Tragically, writing seems to have been taken over by a generation of hipsters for whom it's enough to look the part by wearing a smirk and an ironic tee shirt. Working on what they want to say and how they want to say it, crafting a sentence, developing a voice all take up time that's better spent promoting themselves. Most of these writer/blogger/posers put less thought into the words they're typing than they do in choosing which dirty watch cap to wear that day. But that's okay. For some reason, abusing the language apparently makes them seem "of the moment."

On the subway the other day, I noticed a headline in The Daily News over another passenger's shoulder that read: "Israel Sez Offensive to Continue." Sez? Really? Is The Daily News so desperate to appear relevant? I guarantee somewhere there are Daily News readers who think that's the way the word is spelled. I refuse to contribute to the downward spiral into cultural imbecility wrought by the web.

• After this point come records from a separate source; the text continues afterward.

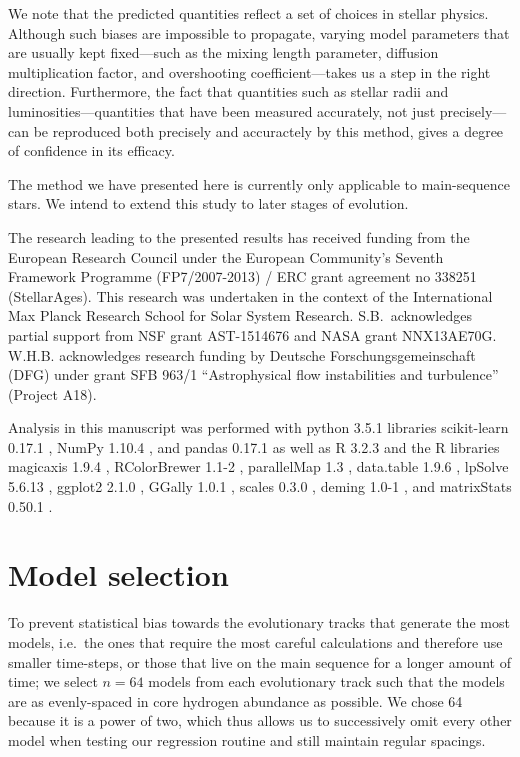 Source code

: \documentclass[manuscript,linenumbers]{aastex6}
\newif\ifref
\newcommand{\mb}[1]{\ifref\boldmath\textbf{#1}\unboldmath\else #1\fi}
\begin{document}
We note that the predicted quantities reflect a set of choices in stellar physics. Although such biases are impossible to propagate, varying model parameters that are usually kept fixed---such as the mixing length parameter, diffusion \mb{multiplication} factor, and overshooting coefficient---takes us a step in the right direction. Furthermore, the fact that quantities such as stellar radii and luminosities---quantities that have been measured accurately, not just precisely---can be reproduced both precisely and accuractely by this method, gives a degree of confidence in its efficacy. 

The method we have presented here is currently only applicable to main-sequence stars. We intend to extend this study to later stages of evolution. 


\acknowledgments The research leading to the presented results has received funding from the European Research Council under the European Community's Seventh Framework Programme (FP7/2007-2013) / ERC grant agreement no 338251 (StellarAges). This research was undertaken in the context of the International Max Planck Research School \mb{for Solar System Research}. S.B.\ acknowledges partial support from NSF grant AST-1514676 and NASA grant NNX13AE70G. W.H.B. acknowledges research funding by Deutsche Forschungsgemeinschaft (DFG) under grant SFB 963/1 ``Astrophysical flow instabilities and turbulence'' (Project A18).

\software Analysis in this manuscript was performed with \mb{python 3.5.1} libraries scikit-learn \mb{0.17.1} \citep{scikit-learn}, NumPy \mb{1.10.4} \citep{van2011numpy}, and pandas \mb{0.17.1} \citep{mckinney2010data} as well as \mb{R 3.2.3} \citep{R} and the R libraries magicaxis \mb{1.9.4} \citep{magicaxis}, RColorBrewer \mb{1.1-2} \citep{RColorBrewer}, parallelMap \mb{1.3} \citep{parallelMap}, data.table \mb{1.9.6} \citep{data.table}, lpSolve \mb{5.6.13} \citep{lpSolve}, ggplot2 \mb{2.1.0} \citep{ggplot2}, GGally \mb{1.0.1} \citep{GGally}, scales \mb{0.3.0} \citep{scales}, deming \mb{1.0-1} \citep{deming}, and matrixStats \mb{0.50.1} \citep{matrixStats}.

\appendix

\section{Model selection}
\label{sec:selection}
To prevent statistical bias towards the evolutionary tracks that generate the most models, i.e.\ the ones that require the most careful calculations and therefore use smaller time-steps, or those that live on the main sequence for a longer amount of time; we select $n=64$ models from each evolutionary track such that the models are as evenly-spaced in core hydrogen abundance as possible. \mb{We chose 64 because it is a power of two, which thus allows us to successively omit every other model when testing our regression routine and still maintain regular spacings.}
\end{document}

So is it a contradiction for someone who holds blogs in disdain to write one? Not at all. Seeing an Ed Wood film doesn't keep me from watching movies. Paintings of clowns don't taint my enjoyment of Renoir, Velasquez, or Cezanne. I think it's time for a well-written blog with a unique voice and a sense of humor. One that's carefully thought out and presented in complete sentences, proper spelling and all. Yes, it all sounds very Old School, but we did manage to communicate before email and texting and even blogging.

From time to time when I was growing up people would say to me, "You ought to write a book." Though back then and where I grew up it came out as "yawttawrittabook." So I am. Sort of.

Stick around. Things are about to get interesting.